Although IL-23 and downstream signal transduction play essential roles in neuroinflammation, the local impact of IL-23 in multiple sclerosis is not fully understood. To decipher the influence of IL-23 on neuroinflammation, we generated a transgenic mouse model with astrocyte-specific expression of IL-23 (GF-IL23) (Nitsch et al., 2019). Our previous study revealed that the CNS-restricted expression of IL-23 enables the spontaneous formation of infiltrates in the brain, especially in the cerebellum.
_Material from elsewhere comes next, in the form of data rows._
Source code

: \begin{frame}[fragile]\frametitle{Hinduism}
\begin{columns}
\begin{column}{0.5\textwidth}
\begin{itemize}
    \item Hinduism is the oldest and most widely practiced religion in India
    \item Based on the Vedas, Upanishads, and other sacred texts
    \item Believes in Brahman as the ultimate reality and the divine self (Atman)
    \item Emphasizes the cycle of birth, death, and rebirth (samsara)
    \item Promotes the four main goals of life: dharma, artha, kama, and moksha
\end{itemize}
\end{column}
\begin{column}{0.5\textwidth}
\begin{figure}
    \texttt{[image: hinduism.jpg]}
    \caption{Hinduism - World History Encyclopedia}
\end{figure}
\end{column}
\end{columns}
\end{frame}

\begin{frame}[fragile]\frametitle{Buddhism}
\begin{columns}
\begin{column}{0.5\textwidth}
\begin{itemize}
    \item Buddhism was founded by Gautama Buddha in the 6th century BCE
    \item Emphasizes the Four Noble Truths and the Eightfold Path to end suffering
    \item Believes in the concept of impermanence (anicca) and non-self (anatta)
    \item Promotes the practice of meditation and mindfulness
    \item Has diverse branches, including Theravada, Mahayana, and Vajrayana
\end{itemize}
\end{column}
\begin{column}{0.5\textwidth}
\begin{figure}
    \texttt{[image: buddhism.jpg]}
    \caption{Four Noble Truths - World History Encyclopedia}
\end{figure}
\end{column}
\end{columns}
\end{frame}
After several months, GF-IL23 mice developed an ataxic phenotype and infiltrates with a high number of lymphocytes, especially B cells. To further elucidate the local impact of IL-23 on neuroinflammation, we backcrossed the GF-IL23 mice with 2D2 mice, called GF23-2D2 mice. In this study, we were able to demonstrate that in GF23-2D2 transgenic mice, IL-23 led to accelerated and pronounced neuroinflammation with ataxia and ascending paraparesis with a chronic course, spontaneous multilocular inflammation with a high number of B cells, demyelination and proinflammatory cytokine response.

Materials and Methods

Animals

The generation of transgenic mice with astrocyte-specific expression of IL-23, GF-IL23 mice, has been described in detail previously (Nitsch et al., 2019). MOG 35–55 specific TCR transgenic/ 2D2 mice were obtained from Jackson Laboratories (Bar Harbor, ME, USA) and backcrossed to the GF-IL23 line to obtain hemizygous GF23-2D2 mice. Genotyping of the transgenic offsprings was performed by polymerase chain reaction of tail DNA with a primer that was previously published (Nitsch et al., 2019). All mice were kept under standardized pathogen-free conditions at the animal facility of the University Hospital of Bonn, Germany. Breeding of the animals was approved by the Animal Care Commission of Nordrhein-Westfalen, Germany.

Clinical Assessment

30–100 days old WT (n = 15), 2D2 (n = 7), GF-IL23 (n = 20), and GF23-2D2 (n = 15) mice were weighed and examined on a daily basis using two different scoring systems, the typical EAE score and an atypical score, as was described previously (Nitsch et al., 2021). The typical EAE score was assessed as follows: 0 no clinical symptoms, 1 limp tail, 2 hind limb weakness, 3 hind limb paralysis, 4 hind and forelimb paralysis, 5 moribund. The atypical EAE score was assessed as follows: 0 no clinical symptoms, 1 hunched appearance, stiff tail, 2 staggered walking, scruffy coat, 3 head tilt, ataxia, obvious impaired balance/ambulation, body lean, 4 inability to maintain upright posture, severe axial rotation, severe body lean, 5 moribund.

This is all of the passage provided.